Литмир - Электронная Библиотека
A
A

VII. ЖАНСУЛЕ У СЕБЯ ДОМА

Женат он был уже двенадцать лат, но не обмолвился об этом никому из своих парижских приятелей, следуя обычаю Востока, где туземцы никогда не упоминают о женской половине своего дома. Но вдруг стало известно, что г-жа Жансуле должна приехать, что нужно приготовить помещение для нее, для детей и для ее служанок. Набоб снял весь третий этаж дома на Вандомской площади, выселив оттуда квартиранта, которому было уплачено с обычной для Набоба щедростью. Выезд также был увеличен, штат прислуги удвоен. Затем в один прекрасный день кучера и кареты отправились на Лионский вокзал встречать г-жу Жансуле. Она занимала вместе с сопровождавшими ее негритянками, газелями и арапчонками целый поезд, который нарочно для нее отапливался от самого Марселя.

Она вышла из вагона в полном изнеможении, обессилевшая, разбитая долгим путешествием по железной дороге, первым в ее жизни, так как, приехав в раннем детстве в Тунис, она никогда его не покидала. Из кареты два негра отнесли ее в приготовленные для нее апартаменты в кресле, которое с тех пор оставалось внизу, в подъезде, всегда наготове для трудных перемещений. Г-жа Жансуле не могла подниматься по лестницам — это вызывало у нее головокружение, — но не желала пользоваться и лифтом, который трещал под ее тяжестью; да и вообще она не делала ни шагу. Огромная, настолько тучная, что нельзя было определить ее возраст, — ей можно было дать от двадцати пяти до сорока лет, — с довольно миловидным, но заплывшим жиром лицом, с безжизненными глазами под тяжелыми, в глубоких бороздах, точно раковины, веками, в кричащих туалетах, изготовленных на экспорт, усыпанная бриллиантами и прочими драгоценностями, подобно индусскому идолу, она представляла превосходный образчик переселенных на Восток европейских женщин, которых именуют «левантинками». Странная порода разжиревших креолок, связанных с нашим миром только языком и костюмом! Восток обволакивает их всей причудливостью своей атмосферы, тончайшими ядами напоенного опиумом воздуха, в котором все разлагается, все ослабевает, начиная с кожного покрова и пояса и кончая мыслями и душой.
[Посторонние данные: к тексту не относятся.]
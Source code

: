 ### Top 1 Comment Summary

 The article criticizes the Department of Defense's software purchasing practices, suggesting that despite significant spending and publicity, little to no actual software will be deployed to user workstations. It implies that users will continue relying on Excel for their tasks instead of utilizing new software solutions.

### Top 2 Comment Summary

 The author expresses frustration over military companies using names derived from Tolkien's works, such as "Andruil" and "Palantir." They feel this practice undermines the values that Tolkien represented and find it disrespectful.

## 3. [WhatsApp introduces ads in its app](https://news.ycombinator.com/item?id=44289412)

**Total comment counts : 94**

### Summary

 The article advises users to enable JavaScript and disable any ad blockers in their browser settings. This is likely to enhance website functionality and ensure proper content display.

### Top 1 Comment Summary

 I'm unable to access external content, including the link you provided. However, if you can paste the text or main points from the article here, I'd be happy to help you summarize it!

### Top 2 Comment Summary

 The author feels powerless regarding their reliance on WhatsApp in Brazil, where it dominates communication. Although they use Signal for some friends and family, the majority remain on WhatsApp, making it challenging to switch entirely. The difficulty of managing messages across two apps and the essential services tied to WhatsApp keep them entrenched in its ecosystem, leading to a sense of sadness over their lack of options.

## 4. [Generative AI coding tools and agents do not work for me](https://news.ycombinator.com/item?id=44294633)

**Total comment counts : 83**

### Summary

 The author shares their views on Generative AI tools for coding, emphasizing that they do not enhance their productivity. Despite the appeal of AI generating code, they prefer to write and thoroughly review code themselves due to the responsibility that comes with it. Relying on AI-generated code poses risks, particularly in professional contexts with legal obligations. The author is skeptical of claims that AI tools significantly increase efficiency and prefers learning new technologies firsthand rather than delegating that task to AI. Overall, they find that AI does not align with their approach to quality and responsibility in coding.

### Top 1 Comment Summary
Эта особа была дочерью сказочно богатого бельгийца, который торговал в Тунисе кораллами. Жансуле прослужил у него несколько месяцев. Мадемуазель Афшен, в то время прелестная десятилетняя куколка, пышущая здоровьем, с ослепительным цветом лица и чудесными локонами, часто заезжала за отцом в его контору в огромной коляске, запряженной муламн, которая увозила отца и дочь на их чудесную виллу в окрестностях Туниса. Эта всегда декольтированная девочка с пухленькими плечиками, которую Жансуле случалось видеть лишь мельком, издали, в роскошном обрамлении, поразила авантюриста. И спустя несколькр лет, когда он разбогател, сделался любимцем бея и стал подумывать о браке, именно на ней остановил он свой выбор. Ребенок превратился в полную девушку, неповоротливую и бледную. Ее разум, тупой от природы, отяжелел от сонного оцепенения, в котором она жила из-за беспечности отца, поглощенного делами, от куренья папирос с опиумом, от пристрастия к варенью из роз, от плохой циркуляции ее фламандской крови, циркуляции, еще более замедленной восточной ленью; к тому же она была дурно воспитана, обжорлива, чувственна и спесива — словом, настоящая левантинская жемчужина.
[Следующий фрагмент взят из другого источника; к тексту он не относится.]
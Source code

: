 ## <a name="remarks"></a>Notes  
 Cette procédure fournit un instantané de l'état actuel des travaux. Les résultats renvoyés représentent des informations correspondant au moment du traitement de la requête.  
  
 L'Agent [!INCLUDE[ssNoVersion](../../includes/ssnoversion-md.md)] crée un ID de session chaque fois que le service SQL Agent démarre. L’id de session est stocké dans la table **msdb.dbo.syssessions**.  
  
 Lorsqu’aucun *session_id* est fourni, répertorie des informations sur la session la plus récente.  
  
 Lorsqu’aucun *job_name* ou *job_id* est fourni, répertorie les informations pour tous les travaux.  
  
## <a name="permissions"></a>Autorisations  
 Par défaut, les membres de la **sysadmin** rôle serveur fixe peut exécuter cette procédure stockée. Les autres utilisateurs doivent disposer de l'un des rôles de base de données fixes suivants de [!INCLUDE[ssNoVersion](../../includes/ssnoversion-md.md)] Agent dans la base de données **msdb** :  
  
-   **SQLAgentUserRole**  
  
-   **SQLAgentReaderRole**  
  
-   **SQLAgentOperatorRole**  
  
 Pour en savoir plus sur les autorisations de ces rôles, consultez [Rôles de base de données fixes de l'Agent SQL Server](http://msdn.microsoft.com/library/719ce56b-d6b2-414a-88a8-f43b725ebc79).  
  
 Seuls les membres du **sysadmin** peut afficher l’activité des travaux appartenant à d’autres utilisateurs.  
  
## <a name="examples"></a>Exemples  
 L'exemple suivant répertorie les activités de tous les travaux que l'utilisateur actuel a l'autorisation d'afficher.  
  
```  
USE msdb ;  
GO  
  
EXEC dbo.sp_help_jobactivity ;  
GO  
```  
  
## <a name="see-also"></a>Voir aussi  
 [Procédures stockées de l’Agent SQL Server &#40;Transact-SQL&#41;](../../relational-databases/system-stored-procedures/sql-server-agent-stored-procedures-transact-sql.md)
Но Жансуле всего этого не замечал.

Для него она была и оставалась до приезда в Париж существом высшего порядка, женщиной из самого изысканного общества, урожденной Афшен. Он говорил с ней почтительным тоном, держался по отношению к ней с некоторой робостью и смирением, без счета давал ей деньги, удовлетворял все ее самые разорительные прихоти, самые нелепые капризы, все причуды, какие только может придумать ум левантинки, развращенный скукою и праздностью. Одно обстоятельство все извиняло: она была урожденная Афшен. Ничто не связывало супругов: муж находился постоянно в Казбе или в Бардо, подле бея, чтобы всячески ему угождать, или же сидел в своих конторах, а жена целыми днями лежала в постели, в диадеме из жемчугов, стоившей триста тысяч франков, с которою она никогда не расставалась, куря до одурения, проводя время, как в серале, окруженная еще несколькими левантинками, любуясь собой в зеркале, наряжаясь. Любимым занятием этих дам было обмерять ожерельями свои руки и ноги — чьи толще. Она рожала детей, которыми не занималась, которых никогда не видела и из-за которых даже не страдала, так как роды проходили под хлороформом. Белая мясная туша, надушенная мускусом! А Жансуле с гордостью говорил! «Моя жена — урожденная Афшен!»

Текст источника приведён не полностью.